Ghassan Hage, The Diasporic Condition, University of Chicago Press, 2021

Amanda Kearney

 Amanda’s career has been shaped by more than two and a half decades of commitment to ethnography and collaborative, co-designed research with Indigenous families in northern Australia. With the generous support and intellectual leadership of Yanyuwa, Marra, Garrwa, and Gudanji peoples whose lands and waters are located in the Gulf of Carpentaria, northern Australia, she has contributed to work on land and sea rights, kincentric care, plural science approaches to marine protections, and digital animations that communicate and safeguard Yanyuwa Ancestral Law and songlines for younger generations.

J. Kēhaulani Kauanui

Kēhaulani is a budding art curator, seasoned radio producer, and established scholar with an activist background who serves as the Eric & Wendy Schmidt Professor of Indigenous Studies and Anthropology at the Effron Center for the Study of America at Princeton University.
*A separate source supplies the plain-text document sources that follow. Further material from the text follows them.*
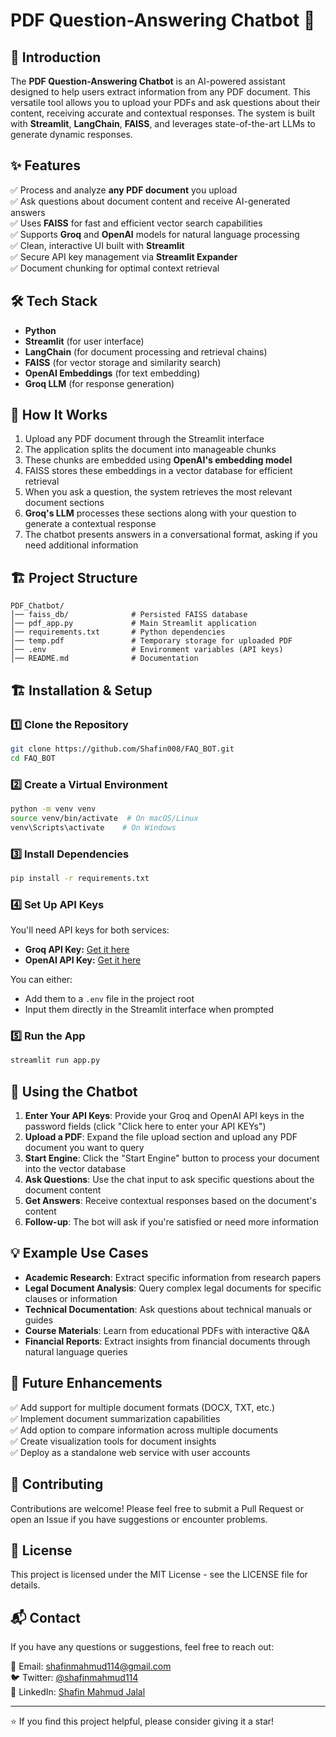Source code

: # PDF Question-Answering Chatbot 🤖

## 📌 Introduction
The **PDF Question-Answering Chatbot** is an AI-powered assistant designed to help users extract information from any PDF document. This versatile tool allows you to upload your PDFs and ask questions about their content, receiving accurate and contextual responses. The system is built with **Streamlit**, **LangChain**, **FAISS**, and leverages state-of-the-art LLMs to generate dynamic responses.

## ✨ Features
✅ Process and analyze **any PDF document** you upload\
✅ Ask questions about document content and receive AI-generated answers\
✅ Uses **FAISS** for fast and efficient vector search capabilities\
✅ Supports **Groq** and **OpenAI** models for natural language processing\
✅ Clean, interactive UI built with **Streamlit**\
✅ Secure API key management via **Streamlit Expander**\
✅ Document chunking for optimal context retrieval

## 🛠️ Tech Stack
- **Python**  
- **Streamlit** (for user interface)  
- **LangChain** (for document processing and retrieval chains)  
- **FAISS** (for vector storage and similarity search)  
- **OpenAI Embeddings** (for text embedding)
- **Groq LLM** (for response generation)

## 🚀 How It Works
1. Upload any PDF document through the Streamlit interface
2. The application splits the document into manageable chunks
3. These chunks are embedded using **OpenAI's embedding model**
4. FAISS stores these embeddings in a vector database for efficient retrieval
5. When you ask a question, the system retrieves the most relevant document sections
6. **Groq's LLM** processes these sections along with your question to generate a contextual response
7. The chatbot presents answers in a conversational format, asking if you need additional information

## 🏗️ Project Structure
```
PDF_Chatbot/
│── faiss_db/              # Persisted FAISS database
│── pdf_app.py             # Main Streamlit application
│── requirements.txt       # Python dependencies
│── temp.pdf               # Temporary storage for uploaded PDF
│── .env                   # Environment variables (API keys)
│── README.md              # Documentation
```

## 🏗️ Installation & Setup
### 1️⃣ Clone the Repository
```bash
git clone https://github.com/Shafin008/FAQ_BOT.git
cd FAQ_BOT
```

### 2️⃣ Create a Virtual Environment
```bash
python -m venv venv
source venv/bin/activate  # On macOS/Linux
venv\Scripts\activate    # On Windows
```

### 3️⃣ Install Dependencies
```bash
pip install -r requirements.txt
```

### 4️⃣ Set Up API Keys
You'll need API keys for both services:

- **Groq API Key:** [Get it here](https://console.groq.com/keys)
- **OpenAI API Key:** [Get it here](https://platform.openai.com/account/api-keys)

You can either:
- Add them to a `.env` file in the project root
- Input them directly in the Streamlit interface when prompted

### 5️⃣ Run the App
```bash
streamlit run app.py
```

## 🤖 Using the Chatbot
1. **Enter Your API Keys**: Provide your Groq and OpenAI API keys in the password fields (click "Click here to enter your API KEYs")
2. **Upload a PDF**: Expand the file upload section and upload any PDF document you want to query
3. **Start Engine**: Click the "Start Engine" button to process your document into the vector database
4. **Ask Questions**: Use the chat input to ask specific questions about the document content
5. **Get Answers**: Receive contextual responses based on the document's content
6. **Follow-up**: The bot will ask if you're satisfied or need more information

## 💡 Example Use Cases
- **Academic Research**: Extract specific information from research papers
- **Legal Document Analysis**: Query complex legal documents for specific clauses or information
- **Technical Documentation**: Ask questions about technical manuals or guides
- **Course Materials**: Learn from educational PDFs with interactive Q&A
- **Financial Reports**: Extract insights from financial documents through natural language queries

## 🔮 Future Enhancements
✅ Add support for multiple document formats (DOCX, TXT, etc.)\
✅ Implement document summarization capabilities\
✅ Add option to compare information across multiple documents\
✅ Create visualization tools for document insights\
✅ Deploy as a standalone web service with user accounts

## 🤝 Contributing
Contributions are welcome! Please feel free to submit a Pull Request or open an Issue if you have suggestions or encounter problems.

## 📜 License
This project is licensed under the MIT License - see the LICENSE file for details.

## 📬 Contact
If you have any questions or suggestions, feel free to reach out:

📧 Email: [shafinmahmud114@gmail.com](mailto:shafinmahmud114@gmail.com)  
🐦 Twitter: [@shafinmahmud114](https://x.com/shafinmahmud114)  
💼 LinkedIn: [Shafin Mahmud Jalal](https://www.linkedin.com/in/shafin-mahmud-jalal-8a76b3143/)

---

⭐ If you find this project helpful, please consider giving it a star!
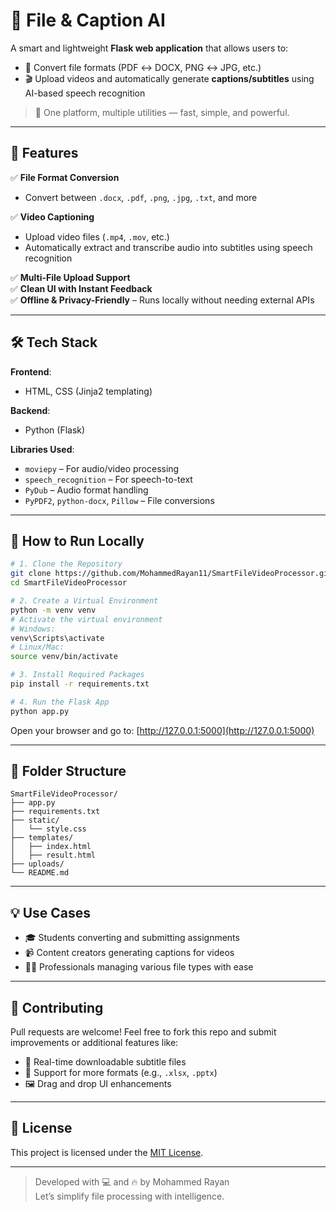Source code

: # 📁 File & Caption AI 

A smart and lightweight **Flask web application** that allows users to:
- 🔄 Convert file formats (PDF ↔️ DOCX, PNG ↔️ JPG, etc.)
- 🎬 Upload videos and automatically generate **captions/subtitles** using AI-based speech recognition

> 🚀 One platform, multiple utilities — fast, simple, and powerful.

---

## 🌟 Features

✅ **File Format Conversion**  
- Convert between `.docx`, `.pdf`, `.png`, `.jpg`, `.txt`, and more

✅ **Video Captioning**  
- Upload video files (`.mp4`, `.mov`, etc.)
- Automatically extract and transcribe audio into subtitles using speech recognition

✅ **Multi-File Upload Support**  
✅ **Clean UI with Instant Feedback**  
✅ **Offline & Privacy-Friendly** – Runs locally without needing external APIs

---

## 🛠️ Tech Stack

**Frontend**:
- HTML, CSS (Jinja2 templating)

**Backend**:
- Python (Flask)

**Libraries Used**:
- `moviepy` – For audio/video processing  
- `speech_recognition` – For speech-to-text  
- `PyDub` – Audio format handling  
- `PyPDF2`, `python-docx`, `Pillow` – File conversions

---

## 🚀 How to Run Locally

```bash
# 1. Clone the Repository
git clone https://github.com/MohammedRayan11/SmartFileVideoProcessor.git
cd SmartFileVideoProcessor

# 2. Create a Virtual Environment
python -m venv venv
# Activate the virtual environment
# Windows:
venv\Scripts\activate
# Linux/Mac:
source venv/bin/activate

# 3. Install Required Packages
pip install -r requirements.txt

# 4. Run the Flask App
python app.py
```

Open your browser and go to: [http://127.0.0.1:5000](http://127.0.0.1:5000)

---

## 📁 Folder Structure

```
SmartFileVideoProcessor/
├── app.py
├── requirements.txt
├── static/
│   └── style.css
├── templates/
│   ├── index.html
│   ├── result.html
├── uploads/
└── README.md
```

---

## 💡 Use Cases

- 🎓 Students converting and submitting assignments
- 📹 Content creators generating captions for videos
- 🧑‍💼 Professionals managing various file types with ease

---

## 🤝 Contributing

Pull requests are welcome! Feel free to fork this repo and submit improvements or additional features like:
- 📄 Real-time downloadable subtitle files
- 📁 Support for more formats (e.g., `.xlsx`, `.pptx`)
- 🖼️ Drag and drop UI enhancements

---

## 📄 License

This project is licensed under the [MIT License](LICENSE).

---

> Developed with 💻 and 🔥 by Mohammed Rayan  
> Let’s simplify file processing with intelligence.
Prior to her appointment there, she taught at Wesleyan University in Connecticut for 24 years. She holds a Ph.D. in History of Consciousness at the University of California, Santa Cruz. She is one of the six co-founders of the Native American and Indigenous Studies Association (NAISA).

Josie Douglas

Josie is a Wardaman woman based in Mparntwe (Alice Springs). She is a General Manager at the Central Land Council. Josie has held executive management positions in community-controlled organisations as well as senior research positions at the CSIRO and the Charles Darwin University. In 2017, she was awarded the W.H. Stanner Award for her PhD research on young people and intergenerational transmission and acquisition of ecological knowledge.

Suzi Hutchings

Suzi is a Central Arrernte woman. She is professor Indigenous Research Development at the Moondani Toombadool Centre, Swinburne University. She also works as a consultant senior anthropologist on native title claims across Australia. Her research centres on Indigenous native title; the impacts of criminal justice on Aboriginal youth; contemporary First Nations music; and she collaborates with First Nations producing music and performance. She is Co-Chair on the Ilbijerri Theatre Board and leads the First Nations initiative as a Board Director for the Progressive Broadcasting Service based in Melbourne. She is a previous President of the Australian Anthropological Society (2022). Suzi produces and presents Subway Sounds for PBSFM community radio and she regularly DJs at venues across Melbourne.

Timothy Neale

Timothy is a pakeha (non-Indigenous) anthropologist and STS scholar whose research addresses two overlapping fields of inquiry. The first focuses on the politics of settler and Indigenous relations to lands and waters, and the second examines natural hazards and disasters with a particular interest in the social and cultural life of their technical infrastructures.

KEYNOTE SPEAKER

J. Kēhaulani Kauanui

Kauanui is a budding art curator, seasoned radio producer, and established scholar with an activist background who serves as the Eric & Wendy Schmidt Professor of Indigenous Studies and Anthropology at the Effron Center for the Study of America at Princeton University. Prior to her appointment there, she taught at Wesleyan University in Connecticut for 24 years. She holds a Ph.D. in History of Consciousness at the University of California, Santa Cruz.

Kauanui is the author of: Hawaiian Blood: Colonialism and the Politics of Sovereignty and Indigeneity (Duke University Press 2008); Paradoxes of Hawaiian Sovereignty: Land, Sex, and the Colonial Politics of State Nationalism (Duke University Press 2018); and Speaking of Indigenous Politics: Conversations with Activists, Scholars, and Tribal Leaders (University of Minnesota Press 2018). Kauanui co-edits a book series with Jean M. O’Brien called Critical Indigeneities for the University of Carolina Press.